Top of Data in this exercise

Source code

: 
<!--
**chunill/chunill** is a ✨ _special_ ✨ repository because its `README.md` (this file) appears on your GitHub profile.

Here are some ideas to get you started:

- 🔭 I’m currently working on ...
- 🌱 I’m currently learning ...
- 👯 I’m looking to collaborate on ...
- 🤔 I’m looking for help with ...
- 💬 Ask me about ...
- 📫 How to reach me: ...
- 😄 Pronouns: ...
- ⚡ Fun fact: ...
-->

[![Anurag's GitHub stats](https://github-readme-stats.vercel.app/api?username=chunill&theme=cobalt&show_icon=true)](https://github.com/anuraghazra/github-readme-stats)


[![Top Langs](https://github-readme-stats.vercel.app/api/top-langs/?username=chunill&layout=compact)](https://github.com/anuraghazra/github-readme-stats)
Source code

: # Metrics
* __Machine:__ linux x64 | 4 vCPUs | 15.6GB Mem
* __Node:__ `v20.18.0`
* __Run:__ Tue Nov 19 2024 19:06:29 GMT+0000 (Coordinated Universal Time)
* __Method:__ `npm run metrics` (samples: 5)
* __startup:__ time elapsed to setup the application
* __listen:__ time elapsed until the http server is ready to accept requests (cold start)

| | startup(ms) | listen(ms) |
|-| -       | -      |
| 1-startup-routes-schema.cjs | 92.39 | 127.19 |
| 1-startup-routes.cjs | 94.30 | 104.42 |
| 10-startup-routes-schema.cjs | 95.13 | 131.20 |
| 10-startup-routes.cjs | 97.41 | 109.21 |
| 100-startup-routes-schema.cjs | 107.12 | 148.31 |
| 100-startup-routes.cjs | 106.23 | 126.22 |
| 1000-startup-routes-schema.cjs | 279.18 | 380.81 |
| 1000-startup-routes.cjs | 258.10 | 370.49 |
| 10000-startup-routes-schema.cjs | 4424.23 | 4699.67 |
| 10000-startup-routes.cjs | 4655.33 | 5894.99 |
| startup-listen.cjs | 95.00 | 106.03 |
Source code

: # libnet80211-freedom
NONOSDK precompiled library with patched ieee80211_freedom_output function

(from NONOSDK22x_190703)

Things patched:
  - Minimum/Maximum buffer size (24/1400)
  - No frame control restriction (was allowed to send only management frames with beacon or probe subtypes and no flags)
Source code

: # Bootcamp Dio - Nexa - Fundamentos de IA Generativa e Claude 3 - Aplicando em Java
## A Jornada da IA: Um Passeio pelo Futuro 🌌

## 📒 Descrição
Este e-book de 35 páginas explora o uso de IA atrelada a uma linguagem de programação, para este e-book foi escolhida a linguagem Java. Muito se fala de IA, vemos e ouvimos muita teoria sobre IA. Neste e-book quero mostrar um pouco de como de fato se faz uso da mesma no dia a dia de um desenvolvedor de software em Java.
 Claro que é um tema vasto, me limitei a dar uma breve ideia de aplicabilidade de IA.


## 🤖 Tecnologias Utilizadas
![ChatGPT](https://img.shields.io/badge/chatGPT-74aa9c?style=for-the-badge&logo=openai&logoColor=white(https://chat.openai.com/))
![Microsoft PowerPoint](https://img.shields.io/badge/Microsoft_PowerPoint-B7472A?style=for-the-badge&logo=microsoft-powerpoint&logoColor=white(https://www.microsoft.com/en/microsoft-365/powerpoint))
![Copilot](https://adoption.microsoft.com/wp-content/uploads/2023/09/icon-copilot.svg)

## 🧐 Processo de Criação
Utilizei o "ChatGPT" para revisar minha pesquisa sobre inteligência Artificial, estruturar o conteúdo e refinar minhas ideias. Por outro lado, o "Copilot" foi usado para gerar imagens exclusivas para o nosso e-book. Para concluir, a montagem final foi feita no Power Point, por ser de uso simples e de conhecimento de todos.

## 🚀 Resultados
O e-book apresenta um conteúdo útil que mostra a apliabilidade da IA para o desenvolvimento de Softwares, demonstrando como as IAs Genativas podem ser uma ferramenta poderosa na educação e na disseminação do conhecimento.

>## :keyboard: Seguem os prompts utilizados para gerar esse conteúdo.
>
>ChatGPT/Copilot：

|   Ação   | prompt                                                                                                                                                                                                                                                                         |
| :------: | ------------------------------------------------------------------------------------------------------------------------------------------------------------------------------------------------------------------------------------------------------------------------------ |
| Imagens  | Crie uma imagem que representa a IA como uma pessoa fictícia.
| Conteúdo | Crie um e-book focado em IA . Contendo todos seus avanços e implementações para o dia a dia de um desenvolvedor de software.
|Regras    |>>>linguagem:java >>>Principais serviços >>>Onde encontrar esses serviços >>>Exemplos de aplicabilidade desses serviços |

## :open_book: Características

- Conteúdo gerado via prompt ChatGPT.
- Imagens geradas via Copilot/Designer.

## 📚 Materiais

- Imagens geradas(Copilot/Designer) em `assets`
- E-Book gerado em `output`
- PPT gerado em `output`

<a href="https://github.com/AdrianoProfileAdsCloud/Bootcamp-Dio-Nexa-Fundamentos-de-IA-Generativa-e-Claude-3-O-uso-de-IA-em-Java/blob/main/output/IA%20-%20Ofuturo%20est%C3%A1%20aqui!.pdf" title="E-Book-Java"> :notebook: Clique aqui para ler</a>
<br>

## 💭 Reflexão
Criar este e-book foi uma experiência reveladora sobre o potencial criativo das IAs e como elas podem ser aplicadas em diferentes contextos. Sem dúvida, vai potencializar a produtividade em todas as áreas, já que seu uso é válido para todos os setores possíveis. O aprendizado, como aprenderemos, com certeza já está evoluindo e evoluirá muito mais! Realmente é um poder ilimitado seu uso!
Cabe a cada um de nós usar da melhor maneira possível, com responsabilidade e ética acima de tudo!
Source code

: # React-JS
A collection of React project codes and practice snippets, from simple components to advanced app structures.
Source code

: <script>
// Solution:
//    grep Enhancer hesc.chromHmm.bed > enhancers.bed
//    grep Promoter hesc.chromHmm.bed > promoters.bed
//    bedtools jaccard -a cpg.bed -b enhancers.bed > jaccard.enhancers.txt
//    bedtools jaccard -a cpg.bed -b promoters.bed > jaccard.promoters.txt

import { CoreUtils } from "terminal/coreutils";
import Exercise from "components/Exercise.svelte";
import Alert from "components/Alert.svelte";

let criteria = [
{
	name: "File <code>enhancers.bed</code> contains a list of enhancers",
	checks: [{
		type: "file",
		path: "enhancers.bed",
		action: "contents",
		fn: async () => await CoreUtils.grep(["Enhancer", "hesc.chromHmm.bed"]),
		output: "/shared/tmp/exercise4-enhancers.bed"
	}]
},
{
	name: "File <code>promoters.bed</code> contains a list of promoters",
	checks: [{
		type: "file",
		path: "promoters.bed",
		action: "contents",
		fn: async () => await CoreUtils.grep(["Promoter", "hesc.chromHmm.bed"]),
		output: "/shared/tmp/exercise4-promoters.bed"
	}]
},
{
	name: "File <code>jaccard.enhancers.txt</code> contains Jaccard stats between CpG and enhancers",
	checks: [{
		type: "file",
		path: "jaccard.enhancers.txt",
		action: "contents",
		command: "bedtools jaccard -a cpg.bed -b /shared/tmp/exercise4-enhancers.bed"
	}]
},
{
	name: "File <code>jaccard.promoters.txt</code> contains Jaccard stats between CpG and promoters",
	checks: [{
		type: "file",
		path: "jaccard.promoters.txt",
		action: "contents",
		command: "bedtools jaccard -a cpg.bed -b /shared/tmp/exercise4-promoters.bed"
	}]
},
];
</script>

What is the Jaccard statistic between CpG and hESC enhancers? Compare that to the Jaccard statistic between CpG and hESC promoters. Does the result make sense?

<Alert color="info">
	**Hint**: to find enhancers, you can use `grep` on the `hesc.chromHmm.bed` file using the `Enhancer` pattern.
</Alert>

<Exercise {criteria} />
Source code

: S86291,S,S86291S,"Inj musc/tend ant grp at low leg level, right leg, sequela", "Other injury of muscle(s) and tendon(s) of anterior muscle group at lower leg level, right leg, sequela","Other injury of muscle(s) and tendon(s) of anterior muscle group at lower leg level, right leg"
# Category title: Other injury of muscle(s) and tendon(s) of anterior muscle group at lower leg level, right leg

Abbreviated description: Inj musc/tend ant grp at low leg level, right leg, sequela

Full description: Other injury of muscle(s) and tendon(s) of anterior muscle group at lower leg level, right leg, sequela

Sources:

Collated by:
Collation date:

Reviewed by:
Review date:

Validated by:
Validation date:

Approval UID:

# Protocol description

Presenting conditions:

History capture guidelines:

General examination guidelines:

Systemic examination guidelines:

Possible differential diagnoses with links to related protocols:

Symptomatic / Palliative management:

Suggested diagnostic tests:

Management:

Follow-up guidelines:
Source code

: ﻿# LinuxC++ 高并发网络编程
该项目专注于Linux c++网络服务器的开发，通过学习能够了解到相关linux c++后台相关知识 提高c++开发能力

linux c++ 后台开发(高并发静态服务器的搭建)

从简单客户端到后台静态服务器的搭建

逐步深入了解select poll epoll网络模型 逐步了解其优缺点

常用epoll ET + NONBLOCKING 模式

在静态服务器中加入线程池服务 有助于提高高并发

Bottom of Data in this exercise

> _To do_:
Look through the data and gather every line with the string "between" in it.

> _Answer for the task_:
	name: "File <code>jaccard.enhancers.txt</code> contains Jaccard stats between CpG and enhancers",
	name: "File <code>jaccard.promoters.txt</code> contains Jaccard stats between CpG and promoters",
What is the Jaccard statistic between CpG and hESC enhancers? Compare that to the Jaccard statistic between CpG and hESC promoters. Does the result make sense?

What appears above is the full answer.